_WHAT YOU HAVE TO DO:_ After counting the lines below that hold the word "Bunch", reply with the count and nothing else.

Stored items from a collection
_____
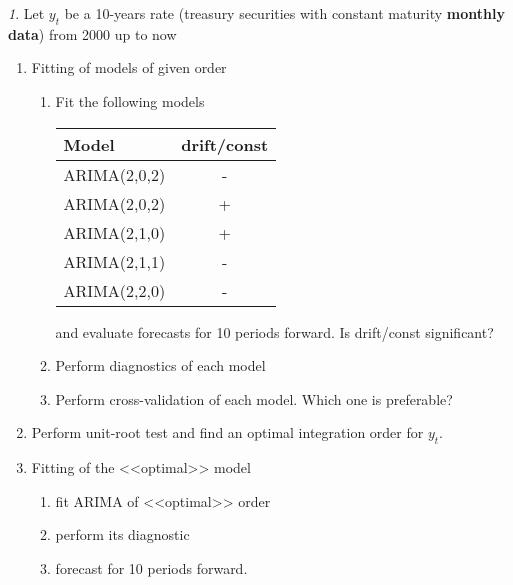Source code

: \documentclass[12pt]{article}
\theoremstyle{remark}
\newtheorem{exercise}{}[section]
\begin{document}
\begin{exercise}
Let \(y_t\) be a 10-years rate (treasury securities  with constant maturity  \textbf{monthly data}) from 2000 up to now
	\begin{enumerate}
		\item Fitting of models of given order
		\begin{enumerate}
			\item Fit the following models
			\begin{center}\small
				\begin{tabular}{l|c}
					Model & drift/const \\ \hline
					ARIMA(2,0,2) & - \\
					ARIMA(2,0,2) & + \\
					ARIMA(2,1,0) & + \\
					ARIMA(2,1,1) & - \\
					ARIMA(2,2,0) & - \\ \hline
				\end{tabular}
			\end{center} 
			and evaluate forecasts for 10 periods forward. Is drift/const significant?
			\item Perform diagnostics of each model
			\item Perform cross-validation of each model. Which one is preferable?
		\end{enumerate}
		\item Perform unit-root test and find an optimal integration order for  \(y_t\). 
		\item Fitting of the <<optimal>> model
		\begin{enumerate}
			\item fit ARIMA of <<optimal>> order
			\item perform its diagnostic
			\item forecast for 10 periods forward.
		\end{enumerate}
	\end{enumerate}
\end{exercise}
\end{document}
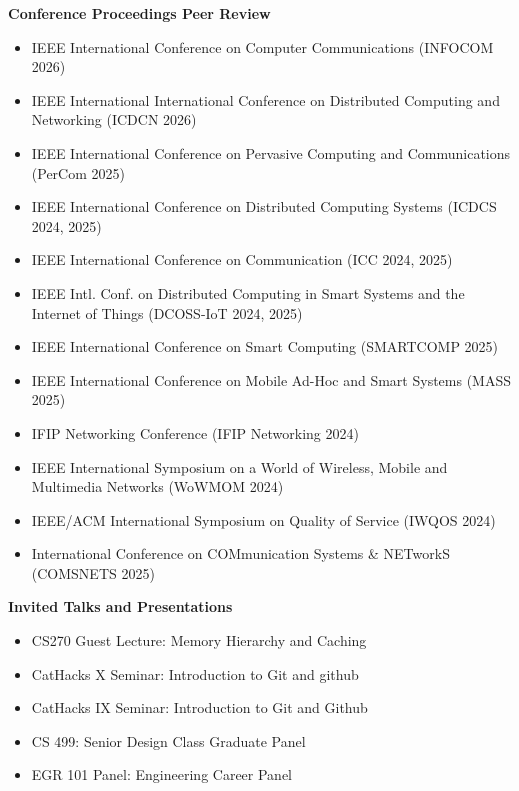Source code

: \documentclass[a4paper,12pt]{article}
\begin{document}
\textbf{Conference Proceedings Peer Review}
\begin{itemize}[nosep,after=\strut, leftmargin=1em, itemsep=3pt,label=--]
\item IEEE International Conference on Computer Communications (INFOCOM 2026)
\item IEEE International International Conference on Distributed Computing and Networking (ICDCN 2026)
\item IEEE International Conference on Pervasive Computing and Communications (PerCom 2025)
\item IEEE International Conference on Distributed Computing Systems (ICDCS 2024, 2025)
\item IEEE International Conference on Communication (ICC 2024, 2025)
\item IEEE Intl. Conf. on Distributed Computing in Smart Systems and the Internet of Things (DCOSS-IoT 2024, 2025)
\item IEEE International Conference on Smart Computing (SMARTCOMP 2025)
\item IEEE International Conference on Mobile Ad-Hoc and Smart Systems (MASS 2025)
\item IFIP Networking Conference (IFIP Networking 2024)
\item IEEE International Symposium on a World of Wireless, Mobile and Multimedia Networks (WoWMOM 2024)
\item IEEE/ACM International Symposium on Quality of Service (IWQOS 2024)
\item International Conference on COMmunication Systems \& NETworkS (COMSNETS 2025)
\end{itemize}

\textbf{Invited Talks and Presentations}
\begin{itemize}[nosep,after=\strut, leftmargin=1em, itemsep=3pt,label=--]
\item CS270 Guest Lecture: Memory Hierarchy and Caching
\item CatHacks X Seminar: Introduction to Git and github
\item CatHacks IX Seminar: Introduction to Git and Github
\item CS 499: Senior Design Class Graduate Panel
\item EGR 101 Panel: Engineering Career Panel
\end{itemize}


\end{document}
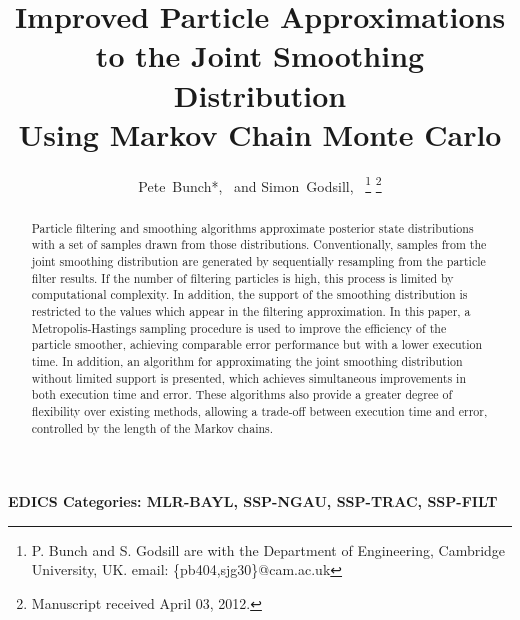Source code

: \documentclass[peerreview,11pt,draftcls,onecolumn]{IEEEtran}
\begin{document}
\title{Improved Particle Approximations \\ to the Joint Smoothing Distribution \\ Using Markov Chain Monte Carlo}

\author{Pete~Bunch*,~ and
        Simon~Godsill,~%
\thanks{P. Bunch and S. Godsill are with the Department
of Engineering, Cambridge University, UK. email: \{pb404,sjg30\}@cam.ac.uk}%
\thanks{Manuscript received April 03, 2012.}}


\maketitle


\begin{abstract}
Particle filtering and smoothing algorithms approximate posterior state distributions with a set of samples drawn from those distributions. Conventionally, samples from the joint smoothing distribution are generated by sequentially resampling from the particle filter results. If the number of filtering particles is high, this process is limited by computational complexity. In addition, the support of the smoothing distribution is restricted to the values which appear in the filtering approximation. In this paper, a Metropolis-Hastings sampling procedure is used to improve the efficiency of the particle smoother, achieving comparable error performance but with a lower execution time. In addition, an algorithm for approximating the joint smoothing distribution without limited support is presented, which achieves simultaneous improvements in both execution time and error. These algorithms also provide a greater degree of flexibility over existing methods, allowing a trade-off between execution time and error, controlled by the length of the Markov chains.
\end{abstract}




\ifCLASSOPTIONpeerreview
\begin{center} \bfseries EDICS Categories: MLR-BAYL, SSP-NGAU, SSP-TRAC, SSP-FILT \end{center}
\fi
\end{document}
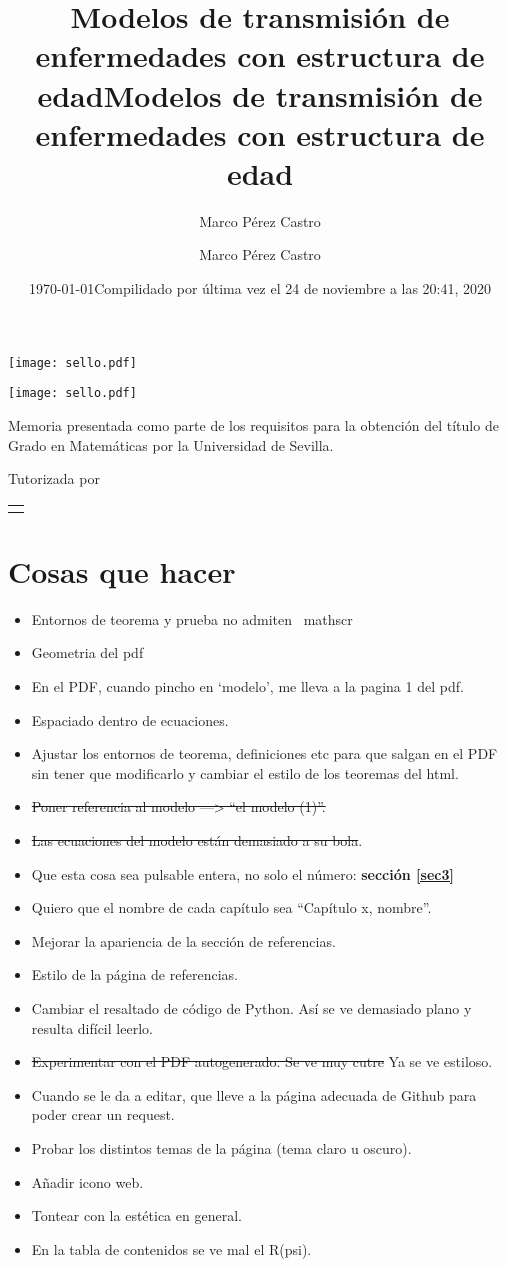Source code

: \documentclass[
]{book}
\title{Modelos de transmisión de enfermedades con estructura de edad}
\author{Marco Pérez Castro}
\date{\today}
\title{Modelos de transmisión de enfermedades con estructura de edad}
\author{Marco Pérez Castro}
\date{Compilidado por última vez el 24 de noviembre a las 20:41, 2020}
\makeatletter
\providecommand{\tightlist}{%
  \setlength{\itemsep}{0pt}\setlength{\parskip}{0pt}}
\renewcommand\maketitle{%
  \begin{titlepage}
      \vspace*{1.5cm}
      \parskip=0pt
      \Huge\bfseries
      \begin{center}
          \leavevmode\texttt{[image: sello.pdf]}\\[2cm]
          \@title
      \end{center}
      \vspace{1cm}
      \begin{center}
          \@author
      \end{center}
  \end{titlepage}
  
  \begin{titlepage}
  \parindent=0pt
  \begin{flushleft}
  \vspace*{1.5mm}
  \setlength\baselineskip{0pt}
  \setlength\parskip{0mm}
  \begin{center}
      \leavevmode\texttt{[image: sello.pdf]}
  \end{center}
  \end{flushleft}
  \vspace{1cm}
  \bgroup
  \Large \bfseries
  \begin{center}
  \@title
  \end{center}
  \egroup
  \vspace*{.5cm}
  \begin{center}
  \@author
  \end{center}
  \vspace*{1.8cm}
  \begin{flushright}
  \begin{minipage}{8.45cm}
      Memoria presentada como parte de los requisitos para la obtención del título de
      Grado en Matemáticas por la Universidad de Sevilla.

      \vspace*{7.5mm}

      Tutorizada por
  \end{minipage}\par
  \begin{tabularx}{8.45cm}[b]{@{}l}
      \guardatutores
  \end{tabularx}
   \end{flushright}
      \vspace*{\fill}
   \end{titlepage}
   \pagestyle{tfg}
   \renewcommand{\chaptermark}[1]{\markright{\thechapter.\space ##1}}
   \renewcommand{\sectionmark}[1]{}
   \renewcommand{\subsectionmark}[1]{}
  }
\makeatother
\begin{document}
\maketitle

{
\setcounter{tocdepth}{1}
\tableofcontents
}
\hypertarget{hacer}{%
\chapter*{Cosas que hacer}\label{hacer}}

\begin{itemize}
\tightlist
\item
  Entornos de teorema y prueba no admiten ~mathscr
\item
  Geometria del pdf
\item
  En el PDF, cuando pincho en `modelo', me lleva a la pagina 1 del pdf.
\item
  Espaciado dentro de ecuaciones.
\item
  Ajustar los entornos de teorema, definiciones etc para que salgan en el PDF sin tener que modificarlo y cambiar el estilo de los teoremas del html.
\item
  \sout{Poner referencia al modelo ---\textgreater{} ``el modelo (1)''.}
\item
  \sout{Las ecuaciones del modelo están demasiado a su bola}.
\item
  Que esta cosa sea pulsable entera, no solo el número: \textbf{sección \ref{sec3}}
\item
  Quiero que el nombre de cada capítulo sea ``Capítulo x, nombre''.
\item
  Mejorar la apariencia de la sección de referencias.
\item
  Estilo de la página de referencias.
\item
  Cambiar el resaltado de código de Python. Así se ve demasiado plano y resulta difícil leerlo.
\item
  \sout{Experimentar con el PDF autogenerado. Se ve muy cutre} Ya se ve estiloso.
\item
  Cuando se le da a editar, que lleve a la página adecuada de Github para poder crear un request.
\item
  Probar los distintos temas de la página (tema claro u oscuro).
\item
  Añadir icono web.
\item
  Tontear con la estética en general.
\item
  En la tabla de contenidos se ve mal el R(psi).
\end{itemize}
\end{document}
_____
_SOLUTION FOR THIS EXERCISE:_ 2